Fabulación del gigante
Tedio de otoño.
Pasa página (la lluvia empaña los cristales) y halla una bella estampa. Junto a los versos del poeta, los versos que se aburren, ve subir a la muchacha la ladera del monte (cualquier monte) por una cuesta. Lleva una cestilla a su tío abuelo que nada del mundo quiere sino la leche fresca o el queso o los panes blancos. Y subiendo, canta «alta estaba la peña / nace la malva en ella» y el aire, en las ramas, agita la fronda, más oscura. Pronto, el sol, tiene donde esconderse. Pronto, su claridad, se pierde en el firmamento.
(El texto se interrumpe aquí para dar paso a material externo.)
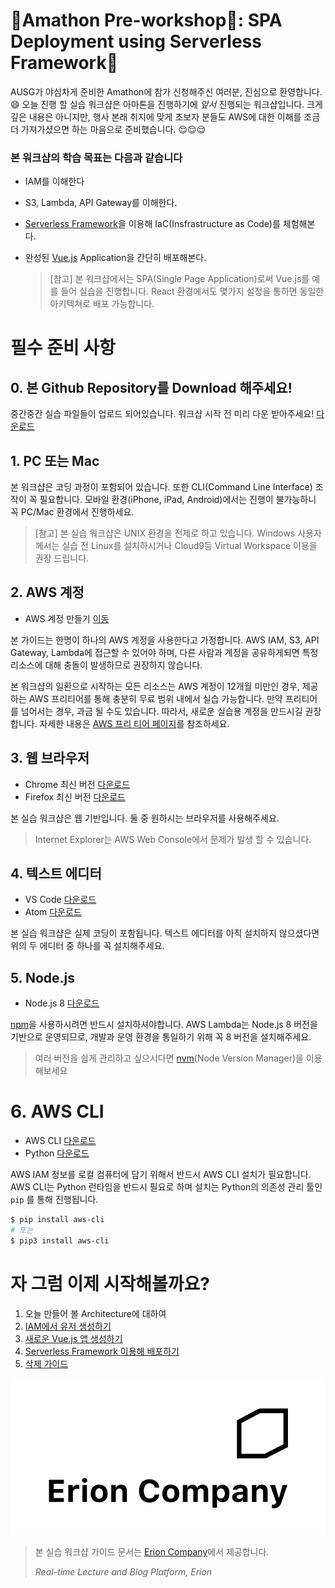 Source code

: # 🔧Amathon Pre-workshop🔧: SPA Deployment using Serverless Framework🚀

AUSG가 야심차게 준비한 Amathon에 참가 신청해주신 여러분, 진심으로 환영합니다.😄 오늘 진행 할 실습 워크샵은 아마톤을 진행하기에 *앞서* 진행되는 워크샵입니다. 크게 깊은 내용은 아니지만, 행사 본래 취지에 맞게 초보자 분들도 AWS에 대한 이해를 조금 더 가져가셨으면 하는 마음으로 준비했습니다. 😌😌😌



### 본 워크샵의 학습 목표는 다음과 같습니다

- IAM를 이해한다

- S3, Lambda, API Gateway를 이해한다.

- [Serverless Framework](https://serverless.com)을 이용해 IaC(Insfrastructure as Code)를 체험해본다.

- 완성된 [Vue.js](https://vuejs.org) Application을 간단히 배포해본다.

  > [참고] 본 워크샵에서는 SPA(Single Page Application)로써 Vue.js를 예를 들어 실습을 진행합니다. React 환경에서도 몇가지 설정을 통하면 동일한 아키텍쳐로 배포 가능합니다.



# 필수 준비 사항



## 0. 본 Github Repository를 Download 해주세요!

중간중간 실습 파일들이 업로드 되어있습니다. 워크샵 시작 전 미리 다운 받아주세요! [다운로드](https://github.com/witherion/amathon-sls-spa/archive/master.zip)



## 1. PC 또는 Mac

본 워크샵은 코딩 과정이 포함되어 있습니다. 또한 CLI(Command Line Interface) 조작이 꼭 필요합니다. 모바일 환경(iPhone, iPad, Android)에서는 진행이 불가능하니 꼭 PC/Mac 환경에서 진행하세요.

> [참고] 본 실습 워크샵은 UNIX 환경을 전제로 하고 있습니다. Windows 사용자께서는 실습 전 Linux를 설치하시거나 Cloud9등 Virtual Workspace 이용을 권장 드립니다.



## 2. AWS 계정

- AWS 계정 만들기 [이동](https://aws.amazon.com/ko/)

본 가이드는 한명이 하나의 AWS 계정을 사용한다고 가정합니다. AWS IAM, S3, API Gateway, Lambda에 접근할 수 있어야 하며, 다른 사람과 계정을 공유하게되면 특정 리소스에 대해 충돌이 발생하므로 권장하지 않습니다.

본 워크샵의 일환으로 시작하는 모든 리소스는 AWS 계정이 12개월 미만인 경우, 제공하는 AWS 프리티어를 통해 충분히 무료 범위 내에서 실습 가능합니다. 만약 프리티어를 넘어서는 경우, 과금 될 수도 있습니다. 따라서, 새로운 실습용 계정을 만드시길 권장합니다. 자세한 내용은 [AWS 프리 티어 페이지](https://aws.amazon.com/free/)를 참조하세요.



## 3. 웹 브라우저

- Chrome 최신 버전 [다운로드](https://www.google.com/chrome/)
- Firefox 최신 버전 [다운로드](https://www.mozilla.org/ko/firefox/new/)

본 실습 워크샵은 웹 기반입니다. 둘 중 원하시는 브라우저를 사용해주세요. 

> Internet Explorer는 AWS Web Console에서 문제가 발생 할 수 있습니다.



## 4. 텍스트 에디터

- VS Code [다운로드](https://code.visualstudio.com/)
- Atom [다운로드](https://atom.io/)

본 실습 워크샵은 실제 코딩이 포함됩니다. 텍스트 에디터를 아직 설치하지 않으셨다면 위의 두 에디터 중 하나를 꼭 설치해주세요.



## 5. Node.js

- Node.js 8 [다운로드](https://nodejs.org/en/)

[npm](https://www.npmjs.com/)을 사용하시려면 반드시 설치하셔야합니다. AWS Lambda는 Node.js 8 버전을 기반으로 운영되므로, 개발과 운영 환경을 통일하기 위해 꼭 8 버전을 설치해주세요.

> 여러 버전을 쉽게 관리하고 싶으시다면 [nvm](https://github.com/creationix/nvm)(Node Version Manager)을 이용해보세요



# 6. AWS CLI

- AWS CLI [다운로드](https://aws.amazon.com/ko/cli/?sc_channel=PS&sc_campaign=acquisition_KR&sc_publisher=google&sc_medium=english_command_line_b&sc_content=aws_cli_e&sc_detail=aws%20cli&sc_category=command_line&sc_segment=161196943574&sc_matchtype=e&sc_country=KR&s_kwcid=AL!4422!3!161196943574!e!!g!!aws%20cli&ef_id=Wz9CBAAAAMmM8BCq:20180716200535:s)
- Python [다운로드](https://www.python.org/downloads/)

AWS IAM 정보를 로컬 컴퓨터에 담기 위해서 반드시 AWS CLI 설치가 필요합니다. AWS CLI는 Python 런타임을 반드시 필요로 하며 설치는 Python의 의존성 관리 툴인 `pip` 를 통해 진행됩니다.

```bash
$ pip install aws-cli
# 또는
$ pip3 install aws-cli
```



# 자 그럼 이제 시작해볼까요?

1. 오늘 만들어 볼 Architecture에 대하여
2. [IAM에서 유저 생성하기](./2_iam/README.md)
3. [새로운 Vue.js 앱 생성하기](./3_vue/README.md)
4. [Serverless Framework 이용해 배포하기](./4_sls/README.md)
5. [삭제 가이드](./5_delete/README.md)



![Erion Company](./images/erion_company_logo.svg)

> 본 실습 워크샵 가이드 문서는 [Erion Company](https://erion.kr)에서 제공합니다.
>
> *Real-time Lecture and Blog Platform, Erion*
Y la muchacha, que no coge las flores, que no teme a las fieras, sube y sube: Llega a la choza, en donde se levantan muy altos y señores los abetos. Y entra (dentro se oyen voces: su tío abuelo la regaña. Debe hablarle de la pantalla que ronda los caminos o de la mala sombra, al caer la noche, en las alturas). Entonces el techo se abre al cielo. Naturalmente, otra mano coge al tío abuelo por los pies y lo quita del suelo (para ponerlo a salvo, sobre la fruta). El grito que sigue asoma a la horrible enormidad (de tierra, de roca, de bosque) al interior: sorprende a la criaturilla, antes muchacha, bajo la mesa (encogida de miedo). La recoge en la palma de su mano y observa que, a medida que se la acerca a los ojos, por encima de las greñas —despeñadas, barba abajo—, son más los colores, los sabores, las delicias… Considera su vida y, con voz de montaña, la voz que brota de las profundas cavernas en su pecho, dice: «Yo vivo en una gruta y tengo un rebaño de ovejas. Las saco todas las mañanas a pastar; como los lobos me temen, no se acercan. A veces, de vuelta a casa, cojo a un peregrino y lo cuezo en mi caldero». Yergue su estatura lejos de los abetos; luego sigue: «Otros, antes, porque antes éramos muchos otros, tomaron a mujeres y las quisieron. Cierto día, hace ya muchos años, confundí a un arriero en el camino y lo puse en el zurrón. Al rato, le oí gritar mi nombre: ¿Cómo es posible? —me dije— y me dijo quién era (¡quién había sido!) y me contó que estaba casado y que, de tanto quererla, había menguado… ¿Quererla? Sí, contestó, la llevo muy adentro. ¿Muy adentro dónde? Y se llevó la mano al pecho» —refiere (con la suya en el suyo). Suspira con el ardor de las piedras. Dice «Yo podría quererla: Podría llevarla muy adentro».